**Data in this exercise:**
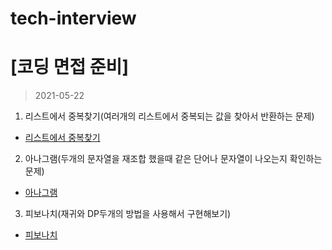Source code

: # tech-interview

# **\[코딩 면접 준비\]**
> 2021-05-22
1. 리스트에서 중복찾기(여러개의 리스트에서 중복되는 값을 찾아서 반환하는 문제)
-   [리스트에서 중복찾기](https://github.com/JuyeolRyu/tech-interview/blob/main/coding-interview/%EB%A6%AC%EC%8A%A4%ED%8A%B8%20%EC%A4%91%EB%B3%B5%20%EC%B0%BE%EA%B8%B0.py)
2. 아나그램(두개의 문자열을 재조합 했을때 같은 단어나 문자열이 나오는지 확인하는 문제)
-   [아나그램](https://github.com/JuyeolRyu/tech-interview/blob/main/coding-interview/%EC%95%84%EB%82%98%EA%B7%B8%EB%9E%A8.py)
3. 피보나치(재귀와 DP두개의 방법을 사용해서 구현해보기)
-   [피보나치](https://github.com/JuyeolRyu/tech-interview/blob/main/coding-interview/%ED%94%BC%EB%B3%B4%EB%82%98%EC%B9%98.py)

**Prompt:**
Only the lines containing "tech" are needed; pull them out of the listing.

**The completed task:**
: # tech-interview
-   [리스트에서 중복찾기](https://github.com/JuyeolRyu/tech-interview/blob/main/coding-interview/%EB%A6%AC%EC%8A%A4%ED%8A%B8%20%EC%A4%91%EB%B3%B5%20%EC%B0%BE%EA%B8%B0.py)
-   [아나그램](https://github.com/JuyeolRyu/tech-interview/blob/main/coding-interview/%EC%95%84%EB%82%98%EA%B7%B8%EB%9E%A8.py)
-   [피보나치](https://github.com/JuyeolRyu/tech-interview/blob/main/coding-interview/%ED%94%BC%EB%B3%B4%EB%82%98%EC%B9%98.py)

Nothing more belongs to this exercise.